La pertinenza della notizia si valuta quindi sull’aderenza della sua divulgazione alle necessità informative dei destinatari, avendo riguardo anche alla notorietà o meno dei soggetti coinvolti, nonché alla rilevanza del fatto.

Quanto al primo aspetto va rimarcato come una notizia riguardante tali soggetti possa assumere rilevanza pubblica proprio in ragione della notorietà di questi all’interno della comunità di riferimento; a tale proposito la giurisprudenza ha sottolineato come, per comunità di riferimento, non debba intendersi necessariamente una comunità nazionale o internazionale, assumendo rilievo anche la notorietà locale del soggetto laddove il fatto storico assuma una specifica valenza per i suoi consociati o sia caratterizzato in modo tale da conferire alla sua divulgazione un apprezzabile interesse sociale[27].

Il rilevante interesse pubblico per la notizia deve considerare, poi, la natura delle circostanze da divulgare: fatti che generano un particolare allarme sociale (ad esempio ipotesi di reato) sono quasi sempre considerati di pubblico interesse, proprio per la carica negativa che essi esprimono.  

La Corte di Giustizia europea, con una recente sentenza[28] si è pronunciata a favore della rilevanza per la collettività di una notizia avente ad oggetto fatti di reato, privilegiando il diritto-dovere di informare i propri consociati a scapito del diritto alla riservatezza degli individui coinvolti, anche se poi scagionati dalle accuse, addirittura – nel caso esaminato in sentenza –considerandosi lecita la diffusione delle trascrizioni delle intercettazioni, una volta venuto meno il segreto istruttorio.

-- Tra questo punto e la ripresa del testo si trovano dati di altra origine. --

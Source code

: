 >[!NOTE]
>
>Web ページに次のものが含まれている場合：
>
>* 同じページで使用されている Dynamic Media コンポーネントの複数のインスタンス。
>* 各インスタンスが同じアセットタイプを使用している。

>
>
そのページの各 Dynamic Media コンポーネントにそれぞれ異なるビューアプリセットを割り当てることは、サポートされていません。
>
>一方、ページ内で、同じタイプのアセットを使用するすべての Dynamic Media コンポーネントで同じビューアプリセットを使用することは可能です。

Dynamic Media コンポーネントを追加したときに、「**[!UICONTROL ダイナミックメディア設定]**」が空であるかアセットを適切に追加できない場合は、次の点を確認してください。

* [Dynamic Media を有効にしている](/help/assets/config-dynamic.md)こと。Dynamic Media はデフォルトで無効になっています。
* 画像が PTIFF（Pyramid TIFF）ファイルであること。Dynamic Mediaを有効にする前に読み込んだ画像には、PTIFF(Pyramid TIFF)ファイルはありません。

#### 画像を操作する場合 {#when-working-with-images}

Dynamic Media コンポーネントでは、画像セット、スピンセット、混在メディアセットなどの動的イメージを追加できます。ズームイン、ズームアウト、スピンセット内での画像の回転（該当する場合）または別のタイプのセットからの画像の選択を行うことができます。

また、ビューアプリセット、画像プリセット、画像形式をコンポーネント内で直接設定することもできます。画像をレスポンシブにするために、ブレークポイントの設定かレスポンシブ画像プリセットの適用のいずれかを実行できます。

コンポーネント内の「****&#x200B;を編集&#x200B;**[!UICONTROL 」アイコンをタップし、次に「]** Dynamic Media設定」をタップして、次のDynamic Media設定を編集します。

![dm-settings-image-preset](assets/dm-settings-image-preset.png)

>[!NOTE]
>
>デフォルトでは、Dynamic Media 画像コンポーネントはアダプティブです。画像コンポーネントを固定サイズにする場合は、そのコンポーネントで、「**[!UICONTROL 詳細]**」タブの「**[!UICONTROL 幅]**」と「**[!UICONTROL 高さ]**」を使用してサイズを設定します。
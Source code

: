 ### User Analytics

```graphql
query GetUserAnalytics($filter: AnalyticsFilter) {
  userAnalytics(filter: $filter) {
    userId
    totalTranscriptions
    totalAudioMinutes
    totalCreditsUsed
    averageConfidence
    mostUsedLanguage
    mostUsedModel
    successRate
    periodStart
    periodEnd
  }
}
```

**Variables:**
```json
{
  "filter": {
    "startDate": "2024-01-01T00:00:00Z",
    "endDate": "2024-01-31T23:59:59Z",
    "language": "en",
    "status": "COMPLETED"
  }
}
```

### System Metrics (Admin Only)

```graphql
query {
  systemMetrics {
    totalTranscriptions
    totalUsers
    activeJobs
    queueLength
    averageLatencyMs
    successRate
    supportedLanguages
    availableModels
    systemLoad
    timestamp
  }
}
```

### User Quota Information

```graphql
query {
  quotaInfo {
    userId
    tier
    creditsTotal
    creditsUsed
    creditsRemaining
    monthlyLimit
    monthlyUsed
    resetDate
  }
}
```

Anche il criterio della pertinenza è comunque caratterizzato da una propria temporaneità: laddove una ritardata diffusione delle informazioni rischierebbe di privare la notizia della sua rilevanza sociale[29], una divulgazione di notizie passate, o superate da nuovi eventi, non può certamente essere qualificata come pertinente[30], atteso che l’interesse pubblico alla conoscenza di un dato fatto è legato all’attualità dello stesso; conseguentemente <<la persistente pubblicazione e diffusione, su un giornale on line, di una risalente notizia di cronaca […] esorbita, per la sua oggettiva e prevalente componente divulgativa, dal mero ambito del lecito trattamento di archiviazione o memorizzazione on line di dati giornalistici per scopi storici o redazionali, configurandosi come violazione del diritto alla riservatezza quando, in considerazione del tempo trascorso, sia da considerarsi venuto meno l'interesse pubblico alla notizia stessa>>; di tale aspetto si parlerà più diffusamente nel successivo paragrafo 7., in tema di diritto alloblio.

 

5.                      Il diritto alla riservatezza.    Un altro bene giuridico tutelato dall’ordinamento che spesso si pone in contrasto con l’esercizio del diritto di cronaca è rappresentato dalla riservatezza dei dati personali.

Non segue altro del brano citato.